La "protection juridique du fonctionnaire" étendue au secteur privé...

Publié le par Cacambo

La presse a déjà largement évoqué l'arrêt du 18 octobre dernier par lequel la cour de cassation décide que "l'employeur, investi par la loi du pouvoir de direction et de contrôle des salariés placés sous sa subordination juridique, est tenu de garantir ceux-ci à raison des actes ou faits qu'il passent ou accomplissent en exécution du contrat de travail" et qu'à ce titre, l'employeur devait rembourser les frais engagés par le salarié au titre d'une procédure pénale engagée à l'encontre de ce dernier et clôturée par un non-lieu. Cette solution permet un rapprochement salutaire entre le statut du salarié privé de celui du salarié public. A l'égard de ce dernier, on sait en effet que l'article 11 de la loi du 13 juillet 1983 (plusieurs fois modifié) prévoit (entre autres) que "La collectivité publique est tenue d'accorder sa protection au fonctionnaire ou à l'ancien fonctionnaire dans le cas où il fait l'objet de poursuites pénales à l'occasion de faits qui n'ont pas le caractère d'une faute personnelle".
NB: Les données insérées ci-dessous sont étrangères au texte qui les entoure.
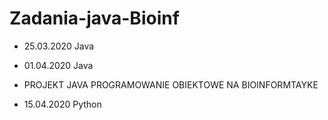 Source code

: # Zadania-java-Bioinf
- 25.03.2020 Java
- 01.04.2020 Java

- PROJEKT JAVA PROGRAMOWANIE OBIEKTOWE NA BIOINFORMTAYKE 
- 15.04.2020 Python
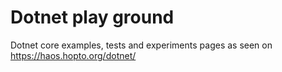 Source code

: Dotnet play ground
=====================

Dotnet core examples, tests and experiments pages as seen on https://haos.hopto.org/dotnet/ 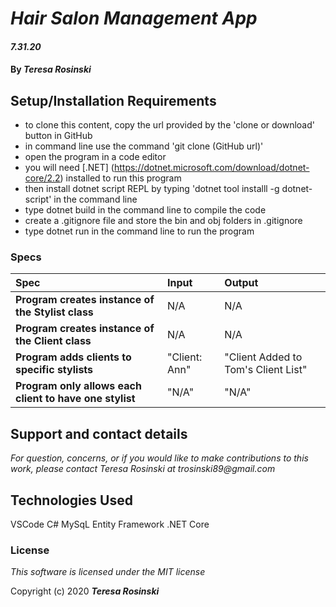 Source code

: # _Hair Salon Management App_

#### _7.31.20_

#### By _**Teresa Rosinski**_



## Setup/Installation Requirements

* to clone this content, copy the url provided by the 'clone or download' button in GitHub
* in command line use the command 'git clone (GitHub url)'
* open the program in a code editor
* you will need [.NET] (https://dotnet.microsoft.com/download/dotnet-core/2.2) installed to run this program 
* then install dotnet script REPL by typing 'dotnet tool installl -g dotnet-script' in the command line
* type dotnet build in the command line to compile the code
* create a .gitignore file and store the bin and obj folders in .gitignore
* type dotnet run in the command line to run the program

### Specs
| Spec | Input | Output |
| :-------------     | :------------- | :------------- |
| **Program creates instance of the Stylist class** | N/A | N/A |
| **Program creates instance of the Client class** | N/A | N/A |
| **Program adds clients to specific stylists** | "Client: Ann" | "Client Added to Tom's Client List" |
| **Program only allows each client to have one stylist** | "N/A" | "N/A"  |

## Support and contact details

_For question, concerns, or if you would like to make contributions to this work, please contact Teresa Rosinski at trosinski89@gmail.com_

## Technologies Used

VSCode
C#
MySqL
Entity Framework
.NET Core

### License

*This software is licensed under the MIT license*

Copyright (c) 2020 **_Teresa Rosinski_**
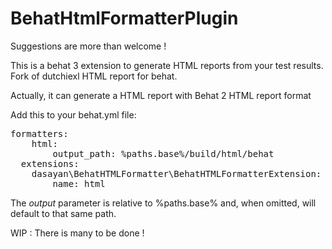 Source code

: BehatHtmlFormatterPlugin
========================

Suggestions are more than welcome !

This is a behat 3 extension to generate HTML reports from your test results.
Fork of dutchiexl HTML report for behat.

Actually, it can generate a HTML report with Behat 2 HTML report format 

Add this to your behat.yml file:

<pre>
formatters:
    html:
        output_path: %paths.base%/build/html/behat
  extensions:
    dasayan\BehatHTMLFormatter\BehatHTMLFormatterExtension:
        name: html
</pre>

The *output* parameter is relative to %paths.base% and, when omitted, will default to that same path.

WIP : There is many to be done !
L'arrêt de la cour de cassation, comme les dispositions de la loi de 1983 se traduisent concrètement par une obligation de prise en charge par l'entreprise/collectivité des frais d'avocat du salarié/fonctionnaire (et des autres frais de justice). Il n'est du reste pas inintéressant de noter que ces frais restent néanmoins engagés par la personne concernée et pour son seul et unique intérêt. Peut donc se poser en pratique la question de savoir comment contrôler un minimum le coût de la défense ainsi mise en oeuvre par le salarié ? Comment éviter que le salarié n'engage des dépenses sans commune mesure avec l'enjeu du litige ? comment même contrôler le "service fait" de l'avocat alors que celui-ci, bien que payé par l'administration, reste tenu au secret professionnel vis à vis de cette dernière ? Pour autant que je sache, ces questions n'ont pas de solution claire en ce qui concerne le secteur public... dans le privé, sans doute un accord collectif (appelé de ses voeux par la cour de cassation) pourra les traiter.

En ce qui concerne la mise en oeuvre de cette "protection juridique", la jurisprudence de la Cour de cassation semble converger avec la loi de 1983 pour limiter les cas de protection aux contentieux l’objet est lié à l’exercice des fonctions considérées. Par ailleurs, la loi de 1983 exclut explicitement les cas de "faute personnelle" ; bien que ce point ne soit pas expressément indiqué, on peut raisonnablement penser que, mutatis mutandis, la cour de cassation adopterait une solution similaire pour les salariés privés. Il reste que ce concept, déjà parfois difficile à cerner en droit administratif, risque de l'être encore plus en droit privé et pourrait donner lieu à d'intéressant débats... Il est vrai toutefois que, curieusement, la mise en oeuvre de la protection juridique du fonctionnaire semble ne donner lieu qu'à un contentieux assez restreint. Les affaires sont-elles si limpides ou les désaccords sont-ils règlés "hors du juge" ?

En revanche, la Cour de cassation mentionne expressément le fait que la procédure engagée contre le salarié s'est conclue par un non-lieu. Est-ce à dire que la protection n'est due au salarié que dans ce seul cas ? la réponse n'est pas évidente à ce stade. S'agissant des salariés publics, les choses sont en revanche claires : sauf faute personnelle, la protection est due. Or, il est admis depuis longtemps que la commission d'une infraction pénale ne constitue pas nécessairement une faute personnelle. Dans ces conditions, le simple fait que l'agent public ait été reconnu coupable ne fait pas obstacle à la mise en oeuvre de la protection juridique (et ne permet pas de demander à l'intéressé le remboursement des sommes payées à ce titre), sauf s'il apparaît, mais par ailleurs, que les faits sont constitutifs d'une faute personnelle. Il sera sans doute intéressant que la Cour de cassation clarifie la portée de sa décision sur ce point. Si la limitation aux cas de relaxes ou de non-lieu devait être confirmée, il s'agirait en pratique d'une limite importante (mais pas forcément injustifiée) au dispositif par rapport à celui en vigueur "dans le public" (qui s'avère sans doute excessivement protecteur pour l'agent dans certaines circonstances).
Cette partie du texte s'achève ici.